Peter Pett's Commentary on the Bible
Psalms 18:25-27
He Declares That What A Man Sows He Will Reap (Psalms 18:25).
David was confident that righteousness must triumph simply because of what God is. Like him we too can know that He is and that He is a rewarder of those who diligently seek Him.
‘With the merciful you will show yourself merciful,
With the irreproachable man you will show yourself irreproachable,
With the pure you will show yourself pure,
And with the wayward you will show yourself perverse.'
He looks to God and declares that in the end He will respond to what men are. Man looks at the outward appearance, but God sees the heart. All men essentially choose the way in which they will walk, they choose their attitudes and what they set their hearts on. They choose whether they will seek God and serve Him, or whether they will be perverse and wayward. And God sees and responds to what they are.
This is the picture of the ideal. David is not claiming to be sinless. He knows he has at times fallen short. But he is expecting God to be merciful to him, as he seeks to be merciful to others, to behave irreproachably towards him as he seeks to live an irreproachable life, to behave with purity towards him as he strives to keep himself pure. All this is apparent also from his other psalms. He knew as most of us do the periods of darkness and doubt, of self reproach, and deep conviction of sin. But he also knew what it was to rise above it and set his heart on God. And he knew that a true walk with God involved mercy, and irreproachability, and purity, made possible by God's grace, and that to such God would respond.

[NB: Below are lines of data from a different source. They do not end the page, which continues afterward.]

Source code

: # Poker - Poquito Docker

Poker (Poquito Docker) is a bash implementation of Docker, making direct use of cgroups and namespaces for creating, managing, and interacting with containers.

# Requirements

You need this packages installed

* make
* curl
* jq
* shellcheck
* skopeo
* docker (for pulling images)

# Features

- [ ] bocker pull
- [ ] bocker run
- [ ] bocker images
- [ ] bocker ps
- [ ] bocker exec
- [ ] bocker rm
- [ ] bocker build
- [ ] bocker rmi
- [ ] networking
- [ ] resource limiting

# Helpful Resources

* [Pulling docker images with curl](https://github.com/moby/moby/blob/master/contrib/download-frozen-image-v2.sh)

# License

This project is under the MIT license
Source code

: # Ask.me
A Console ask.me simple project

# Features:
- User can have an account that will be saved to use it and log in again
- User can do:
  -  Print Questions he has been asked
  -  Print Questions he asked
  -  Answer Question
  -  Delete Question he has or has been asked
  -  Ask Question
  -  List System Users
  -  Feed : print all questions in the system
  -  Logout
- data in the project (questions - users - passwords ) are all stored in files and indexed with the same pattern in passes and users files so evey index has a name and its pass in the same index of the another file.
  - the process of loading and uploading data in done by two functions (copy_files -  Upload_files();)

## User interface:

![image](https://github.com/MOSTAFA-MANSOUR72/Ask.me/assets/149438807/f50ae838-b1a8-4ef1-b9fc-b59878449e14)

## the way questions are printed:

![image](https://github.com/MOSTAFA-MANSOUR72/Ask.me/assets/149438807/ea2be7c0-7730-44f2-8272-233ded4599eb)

This is, of course, looking from the manward side. Men are revealed by how they behave. By their fruits they will be known. If a man walks with God his life will reveal it.

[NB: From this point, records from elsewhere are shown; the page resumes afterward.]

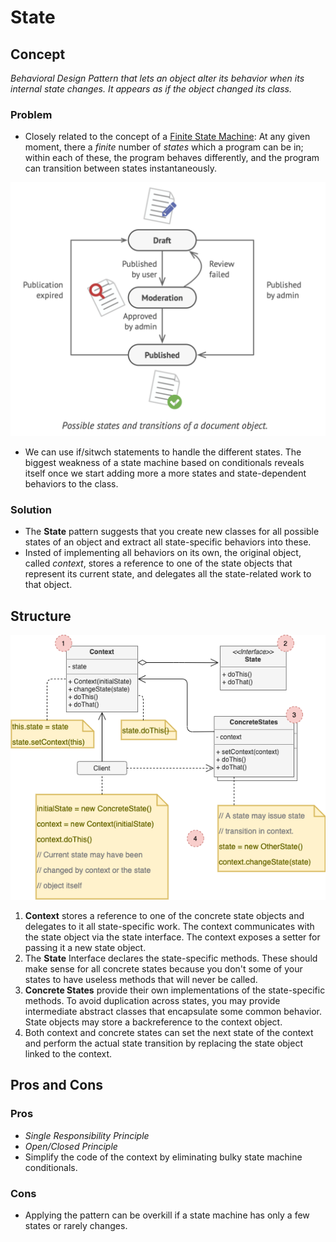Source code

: # State

## Concept

_Behavioral Design Pattern that lets an object alter its behavior when its internal state changes. It appears as if the object changed its class._

### Problem

* Closely related to the concept of a [Finite State Machine](https://en.wikipedia.org/wiki/Finite-state_machine): At any given moment, there a *finite* number of *states* which a program can be in; within each of these, the program behaves differently, and the program can transition between states instantaneously.

![example](example.png)

* We can use if/sitwch statements to handle the different states. The biggest weakness of a state machine based on conditionals reveals itself once we start adding more a more states and state-dependent behaviors to the class.

### Solution

* The **State** pattern suggests that you create new classes for all possible states of an object and extract all state-specific behaviors into these.
* Insted of implementing all behaviors on its own, the original object, called *context*, stores a reference to one of the state objects that represent its current state, and delegates all the state-related work to that object.

## Structure

![State Structure](structure.png)

1. **Context** stores a reference to one of the concrete state objects and delegates to it all state-specific work. The context communicates with the state object via the state interface. The context exposes a setter for passing it a new state object.
2. The **State** Interface declares the state-specific methods. These should make sense for all concrete states because you don't some of your states to have useless methods that will never be called.
3. **Concrete States** provide their own implementations of the state-specific methods. To avoid duplication across states, you may provide intermediate abstract classes that encapsulate some common behavior. State objects may store a backreference to the context object.
4. Both context and concrete states can set the next state of the context and perform the actual state transition by replacing the state object linked to the context.

## Pros and Cons

### Pros

* *Single Responsibility Principle*
* *Open/Closed Principle*
* Simplify the code of the context by eliminating bulky state machine conditionals.

### Cons

* Applying the pattern can be overkill if a state machine has only a few states or rarely changes.
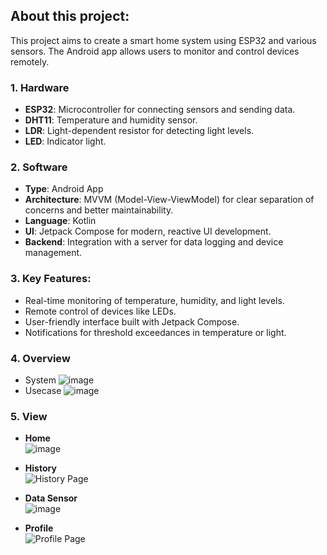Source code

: ## About this project:
This project aims to create a smart home system using ESP32 and various sensors. The Android app allows users to monitor and control devices remotely.

### 1. Hardware
   - **ESP32**: Microcontroller for connecting sensors and sending data.
   - **DHT11**: Temperature and humidity sensor.
   - **LDR**: Light-dependent resistor for detecting light levels.
   - **LED**: Indicator light.

### 2. Software
   - **Type**: Android App
   - **Architecture**: MVVM (Model-View-ViewModel) for clear separation of concerns and better maintainability.
   - **Language**: Kotlin
   - **UI**: Jetpack Compose for modern, reactive UI development.
   - **Backend**: Integration with a server for data logging and device management.
   
### 3. Key Features:
   - Real-time monitoring of temperature, humidity, and light levels.
   - Remote control of devices like LEDs.
   - User-friendly interface built with Jetpack Compose.
   - Notifications for threshold exceedances in temperature or light.
### 4. Overview
   -   System
      ![image](https://github.com/user-attachments/assets/ec417ef5-3358-4a50-8336-881a7d91dd39)
   -   Usecase
      ![image](https://github.com/user-attachments/assets/d4cd50f5-a95e-41ed-9eda-04d60db6acbf)


### 5. View
   - **Home**  
     ![image](https://github.com/user-attachments/assets/c18dafa1-a01a-40e2-aa71-b34f4cd2f968)

     
   - **History**  
     ![History Page](https://github.com/user-attachments/assets/afa64169-9081-4401-821f-9b0b03b0395f "DHT11 - Cảm biến nhiệt độ và độ ẩm")
     
   - **Data Sensor**  
     ![image](https://github.com/user-attachments/assets/5482a957-a467-4bea-ae5d-65c423a8dcf9)

     
   - **Profile**  
     ![Profile Page](https://github.com/user-attachments/assets/94ef0050-8647-4f08-8c0e-411ba73e4046 "LED - Đèn chỉ báo trạng thái")


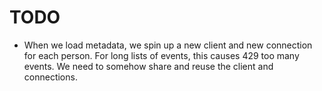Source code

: TODO
====

* When we load metadata, we spin up a new client and new connection for each person.
  For long lists of events, this causes 429 too many events.  We need to somehow
  share and reuse the client and connections.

And the contrary side is that ‘with the wayward you will show yourself perverse'. Not for David the idea that God will overlook sin in all. Those who are wayward in respect of God's ways must expect God to behave waywardly with them (Leviticus 26:23; Isaiah 29:9; Proverbs 3:34).

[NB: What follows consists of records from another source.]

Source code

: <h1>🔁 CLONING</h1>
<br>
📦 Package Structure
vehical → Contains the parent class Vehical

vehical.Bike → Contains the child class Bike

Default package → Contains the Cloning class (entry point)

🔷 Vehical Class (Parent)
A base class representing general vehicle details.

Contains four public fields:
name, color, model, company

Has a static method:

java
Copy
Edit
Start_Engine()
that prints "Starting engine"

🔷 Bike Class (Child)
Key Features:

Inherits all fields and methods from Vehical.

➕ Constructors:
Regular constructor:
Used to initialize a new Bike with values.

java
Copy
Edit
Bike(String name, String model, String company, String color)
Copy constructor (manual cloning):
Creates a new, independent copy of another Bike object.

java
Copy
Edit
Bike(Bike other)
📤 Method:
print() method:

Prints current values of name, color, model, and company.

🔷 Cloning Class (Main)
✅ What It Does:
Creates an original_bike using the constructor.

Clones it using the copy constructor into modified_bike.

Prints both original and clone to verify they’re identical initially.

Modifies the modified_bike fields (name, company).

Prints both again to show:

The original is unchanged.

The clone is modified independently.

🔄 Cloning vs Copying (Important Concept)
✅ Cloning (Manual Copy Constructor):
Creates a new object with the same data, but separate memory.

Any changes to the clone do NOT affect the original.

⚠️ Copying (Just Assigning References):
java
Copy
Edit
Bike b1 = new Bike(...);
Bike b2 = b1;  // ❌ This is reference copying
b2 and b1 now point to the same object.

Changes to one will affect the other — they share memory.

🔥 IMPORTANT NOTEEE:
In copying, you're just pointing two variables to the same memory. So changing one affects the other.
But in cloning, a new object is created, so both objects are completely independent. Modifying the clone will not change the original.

‘For you will save the afflicted people,
But the haughty eyes you will bring down.'
But he did not doubt that these hopes required the grace and power of God exercised on his behalf. It is God Who will save the afflicted people, and will bring down the haughty. In the end all is of God. The afflicted people are the humble and needy, those whom the world treats badly, those who face the struggles of life, and are aware of their need, and who in their need seek God. And David knows that God will step in to deliver such, and he sees himself as one of them. He puts on no great airs. He is humble before God. Without Him he knows that there is no hope. But the haughty, those who are self-seeking and seek to put God in His place, will discover that in the end they are brought down. For God is over all.